I shared my findings with Marissa during my shift at the Volcano, but she wasn’t too interested. “People have to find problems always,” she said. “Or they get bored.”

“Why not just get drunk then?” I asked, looking out at our clientele.

“Cause they’re pendejos. Why are you looking this stuff up anyway? You have some self-hatred thing that I don’t know about.”

“No, no, just kinda curious what a 21st century racist looks like.”

“Old, fat and ugly, I think.”

Actually I was well aware what such a man might look like. And sound like and taste and smell like. Also, feel like. Vaughn’s club buddies would look like him, right? It’s just their ideas that would be different.

Hopefully.

I finished my shift and headed back home. I had a porchfront visitor waiting.

“Hey there, stranger,” he said, rising like a hulking white ghost from the shadows.

I’d seen his profile and heard his voice, but I still couldn’t help from jumping as he moved. “Jesus, Vaughn. Why you being all theatrical?”

“I just love to make you move,” he said, pinning me to the door with a kiss. All the sharp edges the day had left in my brain melted off, leaving only smooth longing.

We snuck in. Tara would be asleep by now. Vaughn ticked his head at the stairs and whispered, “Ready to make the floorboards sing?”
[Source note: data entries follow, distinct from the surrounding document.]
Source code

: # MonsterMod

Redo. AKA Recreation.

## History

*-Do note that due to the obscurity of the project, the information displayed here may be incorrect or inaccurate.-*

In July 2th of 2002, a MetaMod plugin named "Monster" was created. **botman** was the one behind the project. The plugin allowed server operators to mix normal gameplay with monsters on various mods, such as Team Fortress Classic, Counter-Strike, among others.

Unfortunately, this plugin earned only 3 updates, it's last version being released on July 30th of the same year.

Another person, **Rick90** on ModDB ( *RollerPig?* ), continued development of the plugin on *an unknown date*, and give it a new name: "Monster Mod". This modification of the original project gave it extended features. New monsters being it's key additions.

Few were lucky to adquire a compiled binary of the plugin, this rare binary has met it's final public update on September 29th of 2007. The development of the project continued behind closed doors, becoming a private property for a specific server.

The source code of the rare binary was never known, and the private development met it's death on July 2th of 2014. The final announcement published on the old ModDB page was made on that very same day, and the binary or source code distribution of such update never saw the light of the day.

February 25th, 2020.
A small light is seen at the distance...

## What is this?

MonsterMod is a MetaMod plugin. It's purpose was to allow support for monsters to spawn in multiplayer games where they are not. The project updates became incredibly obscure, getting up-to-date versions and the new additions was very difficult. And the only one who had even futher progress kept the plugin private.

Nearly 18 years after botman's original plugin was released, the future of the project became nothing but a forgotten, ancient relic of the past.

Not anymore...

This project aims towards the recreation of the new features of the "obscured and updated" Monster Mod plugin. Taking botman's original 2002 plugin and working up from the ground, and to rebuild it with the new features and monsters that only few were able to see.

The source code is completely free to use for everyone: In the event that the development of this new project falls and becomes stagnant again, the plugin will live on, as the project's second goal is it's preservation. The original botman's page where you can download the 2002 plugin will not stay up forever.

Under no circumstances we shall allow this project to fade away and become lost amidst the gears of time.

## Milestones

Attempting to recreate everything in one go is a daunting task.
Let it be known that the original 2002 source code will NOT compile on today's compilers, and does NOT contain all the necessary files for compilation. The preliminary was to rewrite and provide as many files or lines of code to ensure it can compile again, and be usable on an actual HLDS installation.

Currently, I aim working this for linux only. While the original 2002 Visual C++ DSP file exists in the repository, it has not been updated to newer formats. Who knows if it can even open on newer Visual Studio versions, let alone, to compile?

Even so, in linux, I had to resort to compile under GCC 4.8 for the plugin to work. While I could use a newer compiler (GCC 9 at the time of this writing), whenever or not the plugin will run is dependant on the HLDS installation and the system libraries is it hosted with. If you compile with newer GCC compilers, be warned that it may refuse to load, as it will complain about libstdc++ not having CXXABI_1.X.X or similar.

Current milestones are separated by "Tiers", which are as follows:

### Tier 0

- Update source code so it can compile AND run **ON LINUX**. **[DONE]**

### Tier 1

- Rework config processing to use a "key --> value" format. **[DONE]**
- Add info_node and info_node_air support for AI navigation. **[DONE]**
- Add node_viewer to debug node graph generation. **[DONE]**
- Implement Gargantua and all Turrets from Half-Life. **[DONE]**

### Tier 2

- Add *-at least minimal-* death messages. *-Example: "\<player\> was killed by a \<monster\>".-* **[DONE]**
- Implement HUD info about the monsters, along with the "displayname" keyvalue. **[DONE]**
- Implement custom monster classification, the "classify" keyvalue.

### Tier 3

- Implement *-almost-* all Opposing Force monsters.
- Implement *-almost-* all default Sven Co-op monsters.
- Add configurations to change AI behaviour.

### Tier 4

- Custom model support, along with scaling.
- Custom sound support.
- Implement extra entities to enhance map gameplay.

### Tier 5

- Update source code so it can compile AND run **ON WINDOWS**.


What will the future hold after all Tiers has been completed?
“No,” I hissed, even as my undergarments went wet at the memory of our reunion sex. “We’ve gotta be quiet. She’s got a big performance review tomorrow.”

His mouth curled up in a wicked smile. “Well I’ve got one for you coming up tonight.”

He led my hand to his crotch where a long thick measuring stick had sprung against the fabric. I half laughed at his cheesy line, half gasped. I stroked him in that moonlit foyer a bit, loving the way his lean face cast shadows as my little hand made its way up and down.

His face bowed over mine, our foreheads nudged against each other. His jagged breaths washed down over me, drowning me under his rich scent. It was like the oil and leather had seeped into his very sweat. The smell got me fired up and set me loose all at once.

I tipped my head up and landed a gentle kiss on his lips. He pressed down brusquely. His powerful arm scooped me around by the small of my back, pinning me in place. I stroked him harder and his tongue darted into my mouth, the first part of him starting to invade me. My brain clouded with lust, but I found the boldness to exhale words into his ears: “Not here. Tara.”